NN Group said the deal would cement its leading position in life insurance in the Netherlands, increase assets under management by 60 billion euros, and lead to “double-digit” dividend increases starting in 2018.
For Delta Lloyd the agreement caps a turbulent two-year period which included the departure of top executives after clashing with the Dutch Central Bank, and two new share issues to strengthen its capital base. Delta Lloyd shares are down more than 50 percent since July 2015.
“Today the uncertainty around our company has come to an end,” Delta Lloyd Chief Executive Hans van der Noordaa told investors on a conference call.

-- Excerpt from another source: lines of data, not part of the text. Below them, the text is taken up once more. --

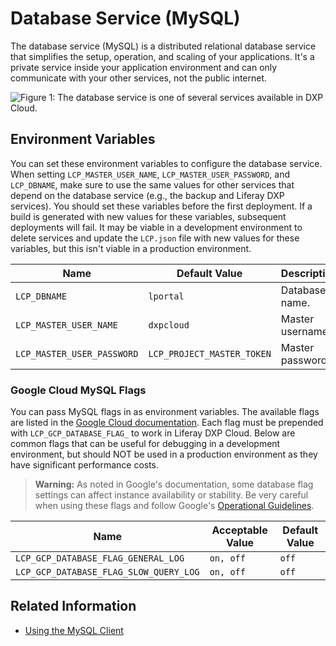 # Database Service (MySQL)

The database service (MySQL) is a distributed relational database service that simplifies the setup, operation, and scaling of your applications. It's a private service inside your application environment and can only communicate with your other services, not the public internet.

![Figure 1: The database service is one of several services available in DXP Cloud.](./database-service/images/01.png)

## Environment Variables

You can set these environment variables to configure the database service. When setting `LCP_MASTER_USER_NAME`, `LCP_MASTER_USER_PASSWORD`, and `LCP_DBNAME`, make sure to use the same values for other services that depend on the database service (e.g., the backup and Liferay DXP services). You should set these variables before the first deployment. If a build is generated with new values for these variables, subsequent deployments will fail. It may be viable in a development environment to delete services and update the `LCP.json` file with new values for these variables, but this isn't viable in a production environment.

Name                       | Default Value              | Description      |
-------------------------- | -------------------------- | ---------------- |
`LCP_DBNAME`               | `lportal`                  | Database name.   |
`LCP_MASTER_USER_NAME`     | `dxpcloud`                 | Master username. |
`LCP_MASTER_USER_PASSWORD` | `LCP_PROJECT_MASTER_TOKEN` | Master password. |

### Google Cloud MySQL Flags

You can pass MySQL flags in as environment variables. The available flags are listed in the
[Google Cloud documentation](https://cloud.google.com/sql/docs/mysql/flags). Each flag must be prepended with `LCP_GCP_DATABASE_FLAG_` to work in Liferay DXP Cloud. Below are common flags that can be useful for debugging in a development environment, but should NOT be used in a production environment as they have significant performance costs.

> **Warning:** As noted in Google's documentation, some database flag settings can affect instance availability or stability. Be very careful when using these flags and follow Google's [Operational Guidelines](https://cloud.google.com/sql/docs/mysql/operational-guidelines).

Name                                   | Acceptable Value | Default Value |
-------------------------------------- | ---------------- | ------------- |
`LCP_GCP_DATABASE_FLAG_GENERAL_LOG`    | `on, off`        | `off`         |
`LCP_GCP_DATABASE_FLAG_SLOW_QUERY_LOG` | `on, off`        | `off`         |

## Related Information

* [Using the MySQL Client](../using-the-liferay-dxp-service/using-the-mysql-client.md)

Delta Lloyd, which had rejected an initial unsolicited 5.30 euros per share offer as insufficient, accepted the current offer of 5.40 per share in cash.
In a statement, Delta Lloyd acknowledged that continuing capital concerns influenced its decision to accept NN Group’s offer.
NN Group’s offer equates to a 55 percent premium to Delta Lloyd’s average share price in the three months prior to NN’s initial bid on Oct. 5. Delta Lloyd shares closed on Thursday at 5.33 euros and were trading at 5.297 euros at 0922 GMT on Friday.
The deal is expected to close in the second quarter of 2017, pending regulatory approval.
NN Group said it expects a 10 percent return on investment on the deal, which would reduce its solvency ratio to 185 percent of the minimum requirement on a pro-forma basis in the third quarter. As of the second quarter, NN Group’s solvency ratio was 252 percent.
“Our balance sheet will remain strong,” NN Group’s chief executive Lard Friese told reporters on a conference call. He said the combination would generate 150 million euros in synergies by 2020.
In rejecting NN’s earlier offer, Van der Noordaa had estimated synergies at 200 million euros.
Asked whether Delta Lloyd shareholders would support the deal at 5.40 euros per share after Van der Noordaa had said the 5.30 offer “significantly” undervalued Delta Lloyd, he said he was confident they would.
“It’s not only about price,” Van der Noordaa said, but the need for Delta Lloyd to retain a competitive position on the Dutch market, which regulators have said is in need of consolidation.
Van der Noordaa said he would step down as CEO of Delta Lloyd after completion of the deal.
In a note, analysts from Bernstein said they thought the deal is likely to succeed on current terms.
“We think it’s possible that another bidder come in, but unlikely as NN represents the best strategic fit for Delta Lloyd,” they said in a note.
A source close to the deal told Reuters that Dutch insurer ASR (ASRNL.AS) had considered a bid for Delta Lloyd but quickly decided it was too risky. Chinese insurer Anbang [ANBANG.UL], which owns Dutch insurance company Vivat, considered a bid but dropped the idea after facing opposition from regulators.
Delta Lloyd was advised by Goldman Sachs and Bank of America Merril Lynch, while NN was advised by Morgan Stanley and JPMorgan.
(Story corrects first paragraph to read 1.9 percent, not 0.9 percent.)